O assédio sexual no trabalho, definido também como forma de violência psicológica, configura-se pela perseguição da vítima no ambiente de trabalho, ou mesmo fora dele, por meio de sequenciadas investidas de conotação sexual.

A vítima é obrigada a receber, com frequência, galanteios, olhares libidinosos, propostas de casamento, vindos ou do empregador ou de um parente próximo seu ou mesmo do seu chefe, sendo necessário à sua evidenciação que o agressor tenha condições reais de prejudicar profissionalmente a vítima.

Enfim, tanto o assédio moral quanto o assédio sexual no trabalho são atos anticontratuais, por serem praticados em um ambiente que não seja, embora o deva ser, moralmente saudável, que acarretam para o empregador a responsabilidade de indenizar a vítima pelo dano moral sofrido, à conta da responsabilidade objetiva do inciso III do art. 932 do Código Civil de 2002, cuja norma reproduz, com variações marginais, a do inciso III do art. 1.521 do Código Civil de 1916.

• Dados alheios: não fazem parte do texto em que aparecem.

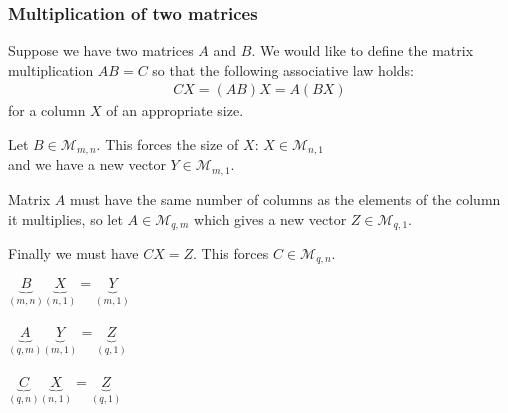 \documentclass[usenames,dvipsnames,aspectratio=169,10pt]{beamer}
\numberwithin{equation}{section}
\begin{document}
\begin{frame}
\frametitle{Multiplication of two matrices}
Suppose we have two matrices $A$ and $B$. We would like to define the matrix multiplication $AB=C$ so that the following associative law holds:
\begin{align*}
CX = (AB)X = A(BX)
\end{align*}
for a column $X$ of an appropriate size.

\begin{minipage}{0.6\textwidth}
Let $B\in \mathcal{M}_{m,n}$. This forces the size of $X$: $X\in\mathcal{M}_{n,1}$ \\
and we have a new vector $Y\in\mathcal{M}_{m,1}$. 

Matrix $A$ must have the same number of columns as the elements of the column it multiplies, so let $A\in\mathcal{M}_{q,m}$ which gives a new vector $Z\in\mathcal{M}_{q,1}$. 

Finally we must have $CX = Z$. This forces $C\in\mathcal{M}_{q,n}$.

\end{minipage}\hspace{1cm}
\begin{minipage}{0.3\textwidth}
$\underbrace{B}_{(m,n)} \underbrace{X}_{(n,1)} = \underbrace{Y}_{(m,1)}$ 
\\
\vspace{0.1cm}
\\
$\underbrace{A}_{(q,m)} \underbrace{Y}_{(m,1)} = \underbrace{Z}_{(q,1)}$
\\
\vspace{0.1cm}
\\
$\underbrace{C}_{(q,n)} \underbrace{X}_{(n,1)} = \underbrace{Z}_{(q,1)}$
\end{minipage}

\end{frame}
\end{document}
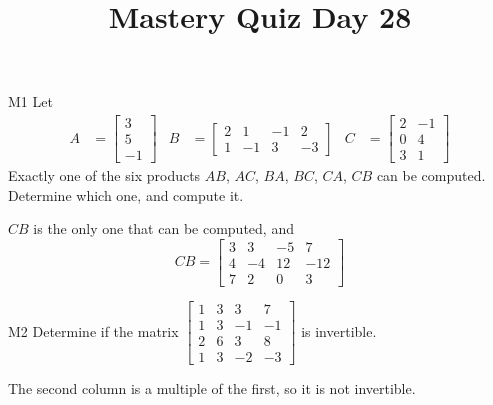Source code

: \documentclass{sbgLAquiz}
\title{Mastery Quiz Day 28 }
\begin{document}
\begin{problem}{M1}
Let 
\begin{align*}
A &= \begin{bmatrix} 3 \\ 5 \\ -1  \end{bmatrix} & B&=\begin{bmatrix}  2 & 1 & -1 & 2 \\ 1 & -1 & 3 & -3  \end{bmatrix} & C &= \begin{bmatrix} 2 & -1 \\ 0 & 4 \\ 3 & 1 \end{bmatrix} \end{align*}
Exactly one of the six products $AB$, $AC$, $BA$, $BC$, $CA$, $CB$ can be computed.  Determine which one, and compute it.
\end{problem}
\begin{solution}
$CB$ is the only one that can be computed, and
$$CB=\begin{bmatrix} 3 & 3 & -5 & 7 \\ 4 & -4 & 12 & -12 \\ 7 & 2 & 0 & 3 \end{bmatrix}$$
\end{solution}
\begin{problem}{M2}
Determine if the matrix $\begin{bmatrix} 1 & 3 & 3 & 7 \\ 1 & 3 & -1 & -1 \\ 2 & 6 & 3 & 8 \\ 1 & 3 & -2 & -3 \end{bmatrix}$ is invertible.
\end{problem}
\begin{solution}
The second column is a multiple of the first, so it is not invertible.
\end{solution}
\end{document}

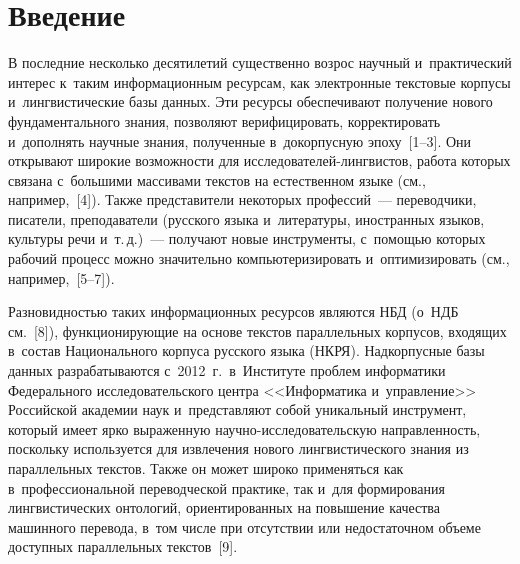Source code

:  
\vspace*{4pt}



\thispagestyle{headings}

\begin{multicols}{2}

\label{st\stat}

  
  \section{Введение}
  
  \vspace*{-3pt}
  
  В последние несколько десятилетий существенно возрос научный 
и~практический интерес к~таким информационным ресурсам, как электронные 
текстовые корпусы и~лингвистические базы данных. Эти ресурсы обеспечивают 
получение нового фундаментального знания, позволяют верифицировать, 
корректировать и~дополнять научные знания, полученные в~докорпусную 
эпоху~[1--3]. Они открывают широкие возможности для 
ис\-сле\-до\-ва\-те\-лей-лин\-г\-вис\-тов, 
работа которых связана с~большими массивами текстов на 
естественном языке (см., например,~[4]). Также представители некоторых 
профессий~--- переводчики, писатели, преподаватели (русского языка 
и~литературы, иностранных языков, культуры речи и~т.\,д.)~--- получают новые 
инструменты, с~помощью которых рабочий процесс можно значительно 
компьютеризировать и~оптимизировать (см., например,~[5--7]).
  
  Разновидностью таких информационных ресурсов являются НБД (о~НДБ 
см.~[8]), функционирующие на основе текстов параллельных корпусов, входящих 
в~состав Национального корпуса русского языка (НКРЯ). Надкорпусные
 базы данных разрабатываются 
с~2012~г.\ в~Институте проб\-лем информатики Федерального исследовательского 
центра <<Информатика и~управ\-ле\-ние>> Российской академии наук 
и~пред\-став\-ля\-ют собой уникальный инструмент, который имеет ярко выраженную 
на\-уч\-но-ис\-сле\-до\-ва\-тель\-скую на\-прав\-лен\-ность, поскольку используется для 
извлечения нового лингвистического знания из параллельных текстов. Также он 
может широко применяться как в~профессиональной переводческой практике, 
так и~для формирования лингвистических онтологий, ориентированных на 
повышение качества машинного перевода, в~том числе при отсутствии или 
недостаточном объеме доступных параллельных текстов~[9].


\end{multicols}
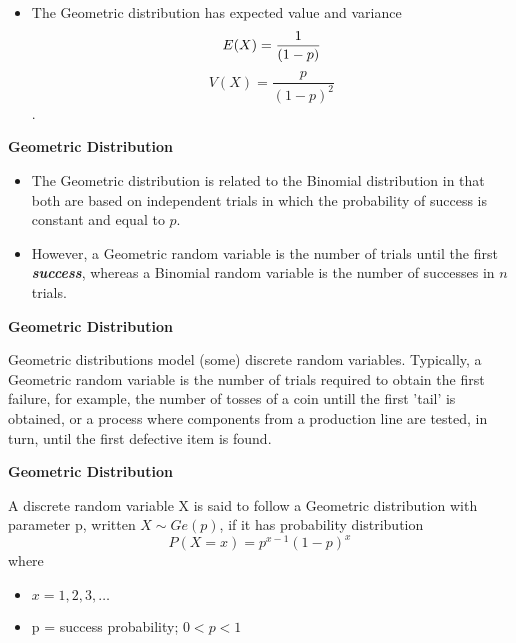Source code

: \documentclass[]{report}
\begin{document}
\begin{itemize}
\item The Geometric distribution has expected value and variance  \[E(X)= {1\over(1-p)}\] \[V(X)=\frac{p}{{(1-p)^2}}\].

\end{itemize}



\noindent \textbf{Geometric Distribution}

\begin{itemize}
\item The Geometric distribution is related to the Binomial distribution in that both are based on independent trials in which the probability of success is constant and equal to $p$. 

\item However, a Geometric random variable is the number of trials until the first \textit{\textbf{success}}, whereas a Binomial random variable is the number of successes in $n$ trials.
\end{itemize}


\noindent \textbf{Geometric Distribution}

Geometric distributions model (some) discrete random variables. Typically, a Geometric random variable is the number of trials required to obtain the first failure, for example, the number of tosses of a coin untill the first 'tail' is obtained, or a process where components from a production line are tested, in turn, until the first defective item is found.


\noindent \textbf{Geometric Distribution}

A discrete random variable X is said to follow a Geometric distribution with parameter p, written $X \sim Ge(p)$, if it has probability distribution
\[P(X=x) = p^{x-1}(1-p)^x\]
where
\begin{itemize}
\item $x = 1, 2, 3, \ldots$
\item p = success probability; $0 < p < 1$
\end{itemize}

\end{document}
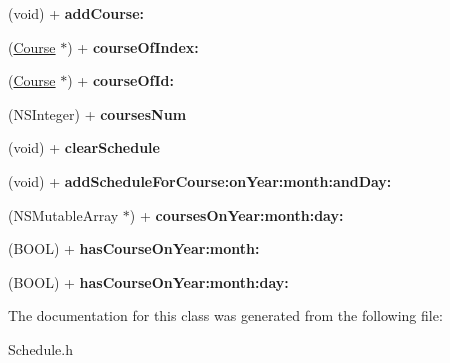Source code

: \begin{DoxyCompactItemize}
\item 
\hypertarget{interface_schedule_aaf0faf41937c9aadd2f2ff4d48a1c05c}{(void) + {\bfseries add\+Course\+:}}\label{interface_schedule_aaf0faf41937c9aadd2f2ff4d48a1c05c}

\item 
\hypertarget{interface_schedule_a03e94ae11617def2eab930763bdf12ff}{(\hyperlink{interface_course}{Course} $\ast$) + {\bfseries course\+Of\+Index\+:}}\label{interface_schedule_a03e94ae11617def2eab930763bdf12ff}

\item 
\hypertarget{interface_schedule_a73f0de53e33bdca11901f0fe114e87a4}{(\hyperlink{interface_course}{Course} $\ast$) + {\bfseries course\+Of\+Id\+:}}\label{interface_schedule_a73f0de53e33bdca11901f0fe114e87a4}

\item 
\hypertarget{interface_schedule_a76bd11cfa62f71354bde9e3f7079e2e5}{(N\+S\+Integer) + {\bfseries courses\+Num}}\label{interface_schedule_a76bd11cfa62f71354bde9e3f7079e2e5}

\item 
\hypertarget{interface_schedule_a0e70c390bb07cd134cbc7f0090ef52b0}{(void) + {\bfseries clear\+Schedule}}\label{interface_schedule_a0e70c390bb07cd134cbc7f0090ef52b0}

\item 
\hypertarget{interface_schedule_a98322100b735481ca7bf493035f11598}{(void) + {\bfseries add\+Schedule\+For\+Course\+:on\+Year\+:month\+:and\+Day\+:}}\label{interface_schedule_a98322100b735481ca7bf493035f11598}

\item 
\hypertarget{interface_schedule_a61fa3ed66f093a19097af1eb7e030099}{(N\+S\+Mutable\+Array $\ast$) + {\bfseries courses\+On\+Year\+:month\+:day\+:}}\label{interface_schedule_a61fa3ed66f093a19097af1eb7e030099}

\item 
\hypertarget{interface_schedule_a17a17dcc7d2d32962be64766309e4a7f}{(B\+O\+O\+L) + {\bfseries has\+Course\+On\+Year\+:month\+:}}\label{interface_schedule_a17a17dcc7d2d32962be64766309e4a7f}

\item 
\hypertarget{interface_schedule_aa38b3bb92219023117fe0686f68fb8bc}{(B\+O\+O\+L) + {\bfseries has\+Course\+On\+Year\+:month\+:day\+:}}\label{interface_schedule_aa38b3bb92219023117fe0686f68fb8bc}

\end{DoxyCompactItemize}


The documentation for this class was generated from the following file\+:\begin{DoxyCompactItemize}
\item 
Schedule.\+h\end{DoxyCompactItemize}
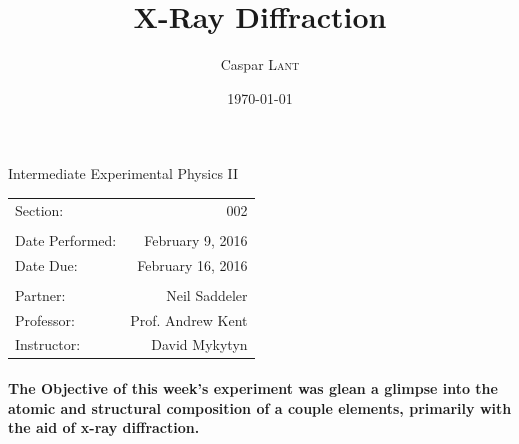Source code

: \documentclass{amsart}
\title{X-Ray Diffraction}
\author{Caspar \textsc{Lant}} %
\date{\today} %
\begin{document}
\bigskip

\maketitle %
\begin{center}

Intermediate Experimental Physics II\\
\vspace{1.5cm}

\begin{tabular}{l r}

Section: & 002\\
\\
Date Performed: & February 9, 2016 \\ %
Date Due: & February 16, 2016\\
\\
Partner: & Neil Saddeler \\ %
Professor: & Prof. Andrew Kent\\
Instructor: & David Mykytyn %
\end{tabular}
\end{center}
\vspace{50mm}
\pagebreak

\paragraph{\textbf{The Objective} of this week's experiment was glean a glimpse into the atomic and structural composition of a couple elements, primarily with the aid of x-ray diffraction. }
\end{document}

Com efeito, dispunha o inciso III do art. 1.521 do Código Civil de 1916 serem também responsáveis pela reparação civil o patrão, amo ou comitente, por seus empregados, serviçais e prepostos, no exercício do trabalho que lhes competir, ou por ocasião dele.

O inciso III do art. 932 do Código Civil de 2002, a seu turno, orienta-se no mesmo sentido de considerar responsáveis pela reparação civil o empregador ou comitente, por seus empregados, serviçais e prepostos, no exercício do trabalho que lhes competir, ou em razão dele.